For most of us, when we think of the word “crime,” our mind doesn’t immediately jump to “car accident.” While certainly not an enviable circumstance, the common image of a car accident is that of a minor civil offense where the courts are rarely involved. As Black & DePaoli, personal injury attorneys in Folsom, California, point out, however, there are specific circumstances where car accidents veer into the territory of criminal. Here’s what you need to know.
DUIs, DWIs, DWAIs
Regardless of the specific acronym, driving under the influence of intoxicants is a criminal offense. Specifics may vary from state to state, but by and large, operating a motor vehicle while over a certain blood-alcohol percentage, or under the influence of substances like marijuana, will impair your driving and is a major risk to others on the road. You can find a breakdown of DUI laws and the penalties, state-by-state, via DrunkDriving.org.
Hit And Run
Let’s say you’re involved in a collision with another driver, or even a pedestrian. What you’re supposed to do is stay on the scene until everything is resolved, but if you instead leave before identifying yourself and rendering aid to the other party, that’s a hit and run (in most states even if you weren’t at fault for the accident).
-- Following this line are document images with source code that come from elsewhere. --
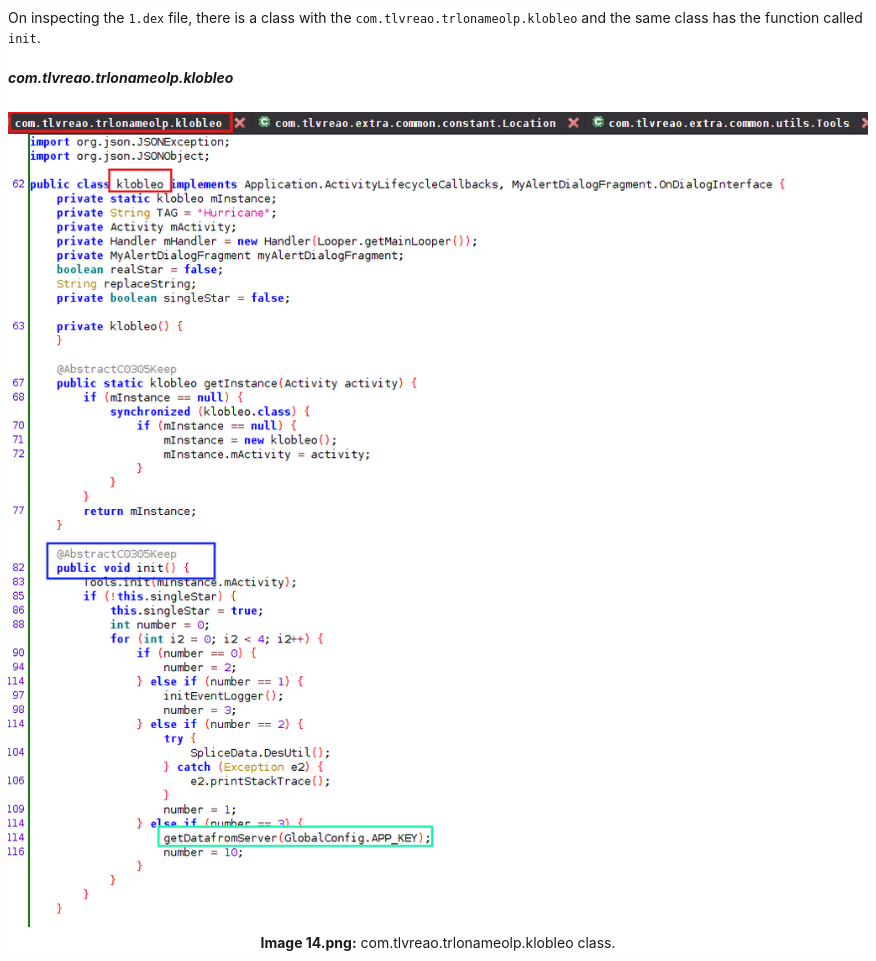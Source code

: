 On inspecting the `1.dex` file, there is a class with the `com.tlvreao.trlonameolp.klobleo` and the same class has the function called `init`.

##### **com.tlvreao.trlonameolp.klobleo**

<p align="center">
    <img src="/assets/img/posts/joker-pose-camera/static/14.png" />
    <br/>
    <strong>Image 14.png:</strong> com.tlvreao.trlonameolp.klobleo class.
</p>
Like with DUIs, the criminal penalties for hit and run accidents can vary from state to state. Many states make a distinction between misdemeanor hit and runs and felony hit and runs (when someone is injured), with the penalties for felony actions being higher. There could be fines in the thousands of dollars, and for more extreme cases, a possibility for a lengthy prison sentence.
Reckless driving, simply put, is operating your vehicle in a manner that might put other people at undue risk. It’s a crime in all 50 states, though the specifics, again, will vary from region to region. Since it is a broad offense, there are many actions you might undertake on the road that would be classified as reckless driving, from egregious violation of the speed limit to careless lane changes and beyond. Reckless driving might result in your license being revoked, or may even result in prison time.
Additional Driving Crimes
In addition to the above offenses, there are other circumstances that might make a car crash a criminal situation, such as operating a vehicle without a license, transporting an illegal firearm in a vehicle, or if police have a warrant on someone involved in a car crash. While these don’t have anything to do with operating the vehicle itself, they are factors that can change the nature of what would otherwise be a civil affair.